The passages you quote from PHB are not rules because they don't define any mechanics. HOW do they measure natural athleticism, mental acuity, etc. There's no function, no equation, no rule. Some text is simply meant to add color to the mechanics.

This is from the description for an Oath Paladin:
They hold angels—the perfect servants of good—as their ideals, and incorporate images of angelic wings into their helmets or coats of arms.
Unlike the descriptions for Str and Int, this passage at least prescribes something concrete and specific: Devotion Oath paladins afix images of angelic wings onto their gear. Seems pretty unambiguous. But are you seriously going to tell me that a player who describes himself as helmetless and without a coat of arms (backstory: too poor for such finery) is breaking the rules?
 


pemerton

Legend
Players can't fail a saving throw. They roll to see if the PC has failed. Saves are an in-game mechanic that only the PC can make or fail.
Huh? The saving throw is an event, involving the roll of a d20 looking to match or equal a target number, which occurs in the real world.

Within the fiction no roll is being made! Something like the following is taking place (Gygax's DMG, p 81):

A character under magical attack is in a stress situation, and his or her own will force reacts instinctively to protect the character by slightly altering the effects of the magical assault. This protection takes a slightly different form for each class of character. Magic-users understand spells, even on an unconscious level, and are able to slightly tamper with one so as to render it ineffective. Fighters withstand them through sheer defiance, while clerics create a small island of faith. Thieves find they are able to avoid a spell's full effects by quickness . . .​

In the case of [MENTION=6801328]Elfcrusher[/MENTION]'s warlock, although the player's die roll is a failure in the fiction we imagine that the character's patron (i) protects her, and (ii) mandates that she maintain the ongoing deceit - which, in this case, means revealing whatever information the GM has given her player access to in virtue of the character having a 5 INT.

The outcome is thus the same as if the character knew nothing (due to a more typical characterisation of a 5 INT) and handed over all that information under the compulsion of a ZoT.

His strength is his strength regardless of what he chooses to do. That he CAN do those things with his full strength is all that matters.
It may be all that matters to you, but it is largely irrelevant to [MENTION=205]TwoSix[/MENTION] or to me.

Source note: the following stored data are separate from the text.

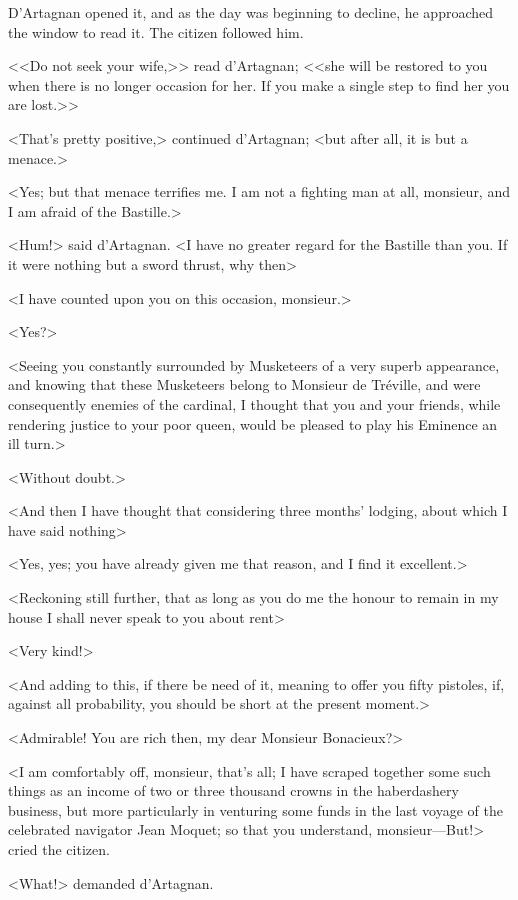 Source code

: D'Artagnan opened it, and as the day was beginning to decline, he approached the window to read it. The citizen followed him. 

<<Do not seek your wife,>> read d'Artagnan; <<she will be restored to you when there is no longer occasion for her. If you make a single step to find her you are lost.>>

<That's pretty positive,> continued d'Artagnan; <but after all, it is but a menace.> 

<Yes; but that menace terrifies me. I am not a fighting man at all, monsieur, and I am afraid of the Bastille.> 

<Hum!> said d'Artagnan. <I have no greater regard for the Bastille than you. If it were nothing but a sword thrust, why then\longdash> 

<I have counted upon you on this occasion, monsieur.> 

<Yes?> 

<Seeing you constantly surrounded by Musketeers of a very superb appearance, and knowing that these Musketeers belong to Monsieur de Tréville, and were consequently enemies of the cardinal, I thought that you and your friends, while rendering justice to your poor queen, would be pleased to play his Eminence an ill turn.> 

<Without doubt.> 

<And then I have thought that considering three months' lodging, about which I have said nothing\longdash> 

<Yes, yes; you have already given me that reason, and I find it excellent.> 

<Reckoning still further, that as long as you do me the honour to remain in my house I shall never speak to you about rent\longdash> 

<Very kind!> 

<And adding to this, if there be need of it, meaning to offer you fifty pistoles, if, against all probability, you should be short at the present moment.> 

<Admirable! You are rich then, my dear Monsieur Bonacieux?> 

<I am comfortably off, monsieur, that's all; I have scraped together some such things as an income of two or three thousand crowns in the haberdashery business, but more particularly in venturing some funds in the last voyage of the celebrated navigator Jean Moquet; so that you understand, monsieur---But!\longdash> cried the citizen. 

<What!> demanded d'Artagnan. 

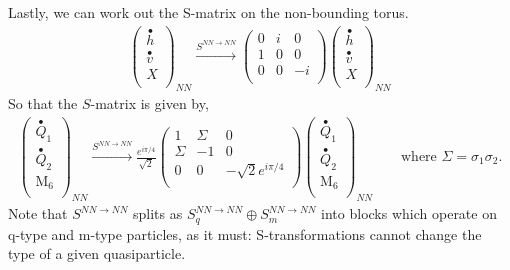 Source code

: \documentclass[12pt,a4paper]{article}
\newcounter{arrow}
\newcommand{\ra}{\rightarrow}
\begin{document}
Lastly, we can work out the S-matrix on the non-bounding torus.
\begin{align}
\left( \begin{matrix}
\stackrel{\bullet}{h} \\
\stackrel{\bullet}{v} \\
X \\
\end{matrix} \right)_{NN}
\xrightarrow{S^{NN\rightarrow NN}} 
\left( \begin{matrix}
0&i  &0 \\ 
1&0 &0 \\
0&0& -i \\
\end{matrix} \right)
\left( \begin{matrix}
\stackrel{\bullet}{h} \\
\stackrel{\bullet}{v} \\
X \\\end{matrix} \right)_{NN}
\end{align}
So that the $S$-matrix is given by,
\begin{align}
\left( \begin{matrix}
\stackrel{\bullet}{Q}_{1}\\
\stackrel{\bullet}{Q}_{2}\\
\text{M}_6 \\ 
\end{matrix} \right)_{NN}
 \xrightarrow{S^{NN \rightarrow NN}}
\frac{e^{i \pi /4}}{\sqrt{2}}\left( \begin{matrix} 
1&\Sigma &0 \\
\Sigma &-1&0\\
0&0& -\sqrt{2} e^{i \pi /4}\\
\end{matrix} \right)
\left( \begin{matrix}
\stackrel{\bullet}{Q}_{1}\\
\stackrel{\bullet}{Q}_{2}\\
\text{M}_6 \\ 
\end{matrix} \right)_{NN}
\quad \quad \text{where $\Sigma = \sigma_1 \sigma_2$.}
\end{align}
Note that $S^{NN\ra NN}$ splits as $S^{NN\ra NN}_q \oplus S^{NN\ra NN}_m$ into blocks which operate on q-type and m-type particles, as it must: S-transformations cannot change the type of a given quasiparticle. 
\end{document}
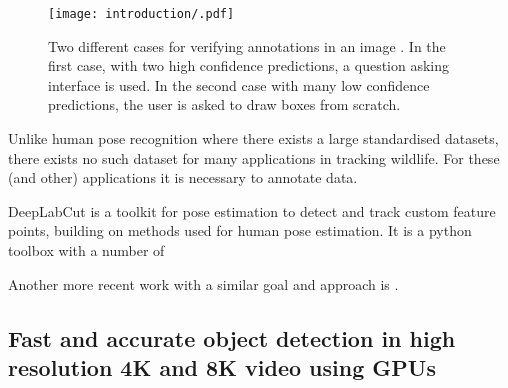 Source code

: \begin{figure}[ht]
  \centering
  \texttt{[image: introduction/.pdf]}
  \caption{Two different cases for verifying annotations in an image \cite{Konyushkova2017}. In the first case, with two high confidence predictions, a question asking interface is used. In the second case with many low confidence predictions, the user is asked to draw boxes from scratch. }
  \label{fig:intelligent_dialogs}
\end{figure}

Unlike human pose recognition where there exists a large standardised datasets, there exists no such dataset for many applications in tracking wildlife. For these (and other) applications it is necessary to annotate data.

DeepLabCut is a toolkit for pose estimation to detect and track custom feature points, building on methods used for human pose estimation. It is a python toolbox with a number of 



Another more recent work with a similar goal and approach is \cite{Graving2019}.



\subsection{Fast and accurate object detection in high resolution 4K and 8K video using GPUs \cite{Ruzicka2018}}
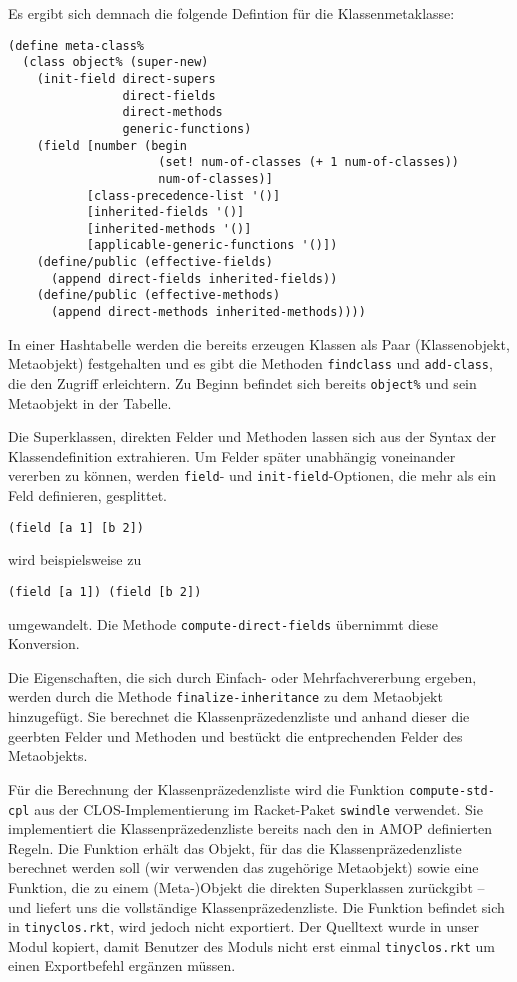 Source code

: Es ergibt sich demnach die folgende Defintion für die Klassenmetaklasse:

\begin{lstlisting}
(define meta-class%
  (class object% (super-new)
    (init-field direct-supers
                direct-fields
                direct-methods
                generic-functions)
    (field [number (begin 
                     (set! num-of-classes (+ 1 num-of-classes))
                     num-of-classes)]
           [class-precedence-list '()]
           [inherited-fields '()]
           [inherited-methods '()]
           [applicable-generic-functions '()])    
    (define/public (effective-fields)
      (append direct-fields inherited-fields))
    (define/public (effective-methods)
      (append direct-methods inherited-methods))))
\end{lstlisting}

In einer Hashtabelle werden die bereits erzeugen Klassen als Paar (Klassenobjekt, Metaobjekt) festgehalten und es gibt die Methoden \texttt{findclass} und \texttt{add-class}, die den Zugriff erleichtern. Zu Beginn befindet sich bereits \texttt{object\%} und sein Metaobjekt in der Tabelle.

Die Superklassen, direkten Felder und Methoden lassen sich aus der Syntax der Klassendefinition extrahieren. Um Felder später unabhängig voneinander vererben zu können, werden \texttt{field}- und \texttt{init-field}-Optionen, die mehr als ein Feld definieren, gesplittet. 

\texttt{(field [a 1] [b 2])}

wird beispielsweise zu

\texttt{(field [a 1]) (field [b 2])}

umgewandelt. Die Methode \texttt{compute-direct-fields} übernimmt diese Konversion.

Die Eigenschaften, die sich durch Einfach- oder Mehrfachvererbung ergeben, werden durch die Methode \texttt{finalize-inheritance} zu dem Metaobjekt hinzugefügt. Sie berechnet die Klassenpräzedenzliste und anhand dieser die geerbten Felder und Methoden und bestückt die entprechenden Felder des Metaobjekts.

Für die Berechnung der Klassenpräzedenzliste wird die Funktion \texttt{compute-std-cpl} aus der CLOS-Implementierung im Racket-Paket \texttt{swindle} verwendet. Sie implementiert die Klassenpräzedenzliste bereits nach den in AMOP definierten Regeln. Die Funktion erhält das Objekt, für das die Klassenpräzedenzliste berechnet werden soll (wir verwenden das zugehörige Metaobjekt) sowie eine Funktion, die zu einem (Meta-)Objekt die direkten Superklassen zurückgibt -- und liefert uns die vollständige Klassenpräzedenzliste. Die Funktion befindet sich in \texttt{tinyclos.rkt}, wird jedoch nicht exportiert. Der Quelltext wurde in unser Modul kopiert, damit Benutzer des Moduls nicht erst einmal \texttt{tinyclos.rkt} um einen Exportbefehl ergänzen müssen.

The function of stats in an RPG is not, in my view, to frame what the character can do. It is to frame what moves the player is permitted to make, and to resolve those moves once made. In the case of TwoSix's 7 STR sorcerer, the upshot of STR checks will tend to be poor rather than good (because of the stat penalty), and TwoSix has already told us what, in the fiction, will be the explanation for that - namely, the character's withered arm.

I don't see how this is houseruling at all. Back in his DMG (p 15), Gygax observed that

The dexterity rating includes the following physical characteristics: hand-eye coordination, agility, reflex speed, precision, balance, and actual speed of movement in running. It would not be unreasonable to claim that a person with a low dexterity might well be quite agile, but have low reflex speed, poor precision, bad balance, and be slow of foot (but slippery in the grasp).​

All TwoSix is doing is applying this idea to STR - his character is brawny, but with an enfeebled dominant arm.

And just as, in Gygax's example, having his/her PC be "slippery in the grasp" won't allow a player to avoid the adverse consequences of a low DEX, so in TwoSix's case being brawny won't allow avoiding the adverse consequences of a low STR. In both cases, it is the duty of the player (and to a lesser extent of the whole table) to ensure that the narration is consistent with the mechanical outcomes.